Unnamed: 0,Cluster,Latitude,Longitude,Average Income,Total Population
0,0,47.494956,-122.32045,69683.666667,138918
1,1,47.743946,-122.339707,81131.5,133444
2,2,47.474792,-122.154365,87052.0,130794


Here we can see that the cluster in Renton area has the highest average income, while the cluster north of Seattle is right behind. Also, the total populations in the area do not differ much.

In [37]:
from folium.features import DivIcon
map_clusters = folium.Map(location=[latitude, longitude], zoom_start=10)

# set color scheme for the clusters
x = np.arange(kclusters)
ys = [i + x + (i*x)**2 for i in range(kclusters)]
colors_array = cm.rainbow(np.linspace(0, 1, len(ys)))
rainbow = [colors.rgb2hex(i) for i in colors_array]

# add markers to the map
markers_colors = []
for lat, lon, poi, cluster in zip(other['Latitude'], other['Longitude'], other['Neighborhood'], other['Cluster Labels']):
    label = folium.Popup(str(poi) + ' Cluster ' + str(cluster), parse_html=True)
    folium.CircleMarker(
        [lat, lon],
        radius=5,
        popup=label,
        color=rainbow[cluster-1],
        fill=True,
        fill_color=rainbow[cluster-1],
        fill_opacity=0.7).add_to(map_clusters)

for k in range(kclusters):
    label = folium.Popup('Cluster ' + str(k), parse_html=True)
    folium.CircleMarker(
        [kmeans.cluster_centers_[k, 0], kmeans.cluster_centers_[k, 1]],
        radius=5,
        popup=label,
        color='black',
        fill=True,
        fill_color='000000',
        fill_opacity=0.7).add_to(map_clusters)
    folium.Marker(location=[kmeans.cluster_centers_[k, 0], kmeans.cluster_centers_[k, 1]], 
                  icon=DivIcon(icon_size=(150,36), icon_anchor=(0,0),
        html='<div style="font-size: 16pt; color : {}">{}</div>'.format('black', 
                                                                        str(k)))).add_to(map_clusters)

       
map_clusters

## Results and Discussion <a name="results"></a>
---

Our analysis shows that although there are a lot of restaurants in Seattle Area there are not that many Italian Restaurants specifically. Moreover, a lot of them are highly concentrated in several neighborhoods like Seattle Downtown, Bellevue Downtown, or even South Lake Union and Ballard. This leaves out a big area in the south free and a smaller one in the north.

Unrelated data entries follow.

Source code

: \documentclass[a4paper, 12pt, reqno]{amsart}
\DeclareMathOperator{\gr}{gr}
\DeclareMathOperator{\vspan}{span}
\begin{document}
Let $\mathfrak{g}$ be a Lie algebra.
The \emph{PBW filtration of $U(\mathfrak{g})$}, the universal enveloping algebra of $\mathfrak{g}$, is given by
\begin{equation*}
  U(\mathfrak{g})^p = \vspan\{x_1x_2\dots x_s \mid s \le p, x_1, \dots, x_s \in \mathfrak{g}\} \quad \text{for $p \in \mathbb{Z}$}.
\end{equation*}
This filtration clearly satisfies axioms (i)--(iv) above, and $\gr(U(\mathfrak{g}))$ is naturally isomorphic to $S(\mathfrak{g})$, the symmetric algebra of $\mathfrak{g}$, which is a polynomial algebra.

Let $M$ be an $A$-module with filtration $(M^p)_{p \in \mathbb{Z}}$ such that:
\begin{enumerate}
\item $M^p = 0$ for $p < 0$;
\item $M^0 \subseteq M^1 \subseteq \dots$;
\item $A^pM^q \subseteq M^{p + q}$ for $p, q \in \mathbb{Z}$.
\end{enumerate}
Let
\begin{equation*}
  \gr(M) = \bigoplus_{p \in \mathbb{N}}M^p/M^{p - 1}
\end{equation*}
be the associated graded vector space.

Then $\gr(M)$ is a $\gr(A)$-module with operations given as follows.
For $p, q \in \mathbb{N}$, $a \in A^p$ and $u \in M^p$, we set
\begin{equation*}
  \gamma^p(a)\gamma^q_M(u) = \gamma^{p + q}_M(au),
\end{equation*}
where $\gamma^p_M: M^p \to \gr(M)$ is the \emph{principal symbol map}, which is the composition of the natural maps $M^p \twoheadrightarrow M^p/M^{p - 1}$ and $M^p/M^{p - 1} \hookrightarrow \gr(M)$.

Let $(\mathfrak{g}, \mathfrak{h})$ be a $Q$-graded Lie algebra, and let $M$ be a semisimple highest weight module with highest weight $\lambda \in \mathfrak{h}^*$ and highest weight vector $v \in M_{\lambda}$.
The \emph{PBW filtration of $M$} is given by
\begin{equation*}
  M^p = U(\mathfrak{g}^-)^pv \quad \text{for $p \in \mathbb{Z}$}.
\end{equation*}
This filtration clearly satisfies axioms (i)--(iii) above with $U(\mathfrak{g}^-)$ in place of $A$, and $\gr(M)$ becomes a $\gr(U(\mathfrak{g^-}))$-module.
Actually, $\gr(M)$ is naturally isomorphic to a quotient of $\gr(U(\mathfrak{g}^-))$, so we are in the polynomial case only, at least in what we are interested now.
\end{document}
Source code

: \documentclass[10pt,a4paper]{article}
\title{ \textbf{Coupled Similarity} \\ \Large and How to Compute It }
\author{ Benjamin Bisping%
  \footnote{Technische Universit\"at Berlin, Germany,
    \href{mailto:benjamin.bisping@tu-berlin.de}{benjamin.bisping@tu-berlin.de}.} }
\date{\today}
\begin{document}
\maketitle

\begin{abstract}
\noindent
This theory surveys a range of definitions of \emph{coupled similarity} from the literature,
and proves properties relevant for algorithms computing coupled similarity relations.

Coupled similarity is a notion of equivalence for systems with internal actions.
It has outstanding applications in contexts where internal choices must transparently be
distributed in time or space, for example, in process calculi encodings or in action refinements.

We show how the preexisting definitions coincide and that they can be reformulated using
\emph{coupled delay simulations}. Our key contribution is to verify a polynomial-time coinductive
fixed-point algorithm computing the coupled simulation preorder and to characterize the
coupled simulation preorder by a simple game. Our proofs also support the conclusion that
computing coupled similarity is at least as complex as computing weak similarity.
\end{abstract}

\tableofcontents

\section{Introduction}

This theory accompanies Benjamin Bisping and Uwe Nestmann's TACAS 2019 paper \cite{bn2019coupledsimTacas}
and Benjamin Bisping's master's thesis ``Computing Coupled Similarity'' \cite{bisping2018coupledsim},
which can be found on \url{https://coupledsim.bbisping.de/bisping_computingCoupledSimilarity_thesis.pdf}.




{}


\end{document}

We narrowed down our attention on the areas which do not have any Italian Restaurants in a ~4 mile vicinity radius. Here it would be fair to point out that since we are dealing with non-uniform terrain - mainly with Lake Washington laying in the middle of the area we are looking at, then the method we used to compute distances may not be the best one in comparison with real drive route length. 

Basically, this left us with neighborhoods where we would not have any competition whatsoever. We used K-Means clustering algorithm with 3 clusters, which was deemed reasonable in this case. In general, areas nearby the centers of the clusters may be used as optimal locations for a restaurant.

In order to get some insight into which one of them could be the better one we decided to take a little look at the socioeconomic demographic available in the areas. Looking at the latter one might see Renton or Shoreline areas as more preferable, but not necessarily. 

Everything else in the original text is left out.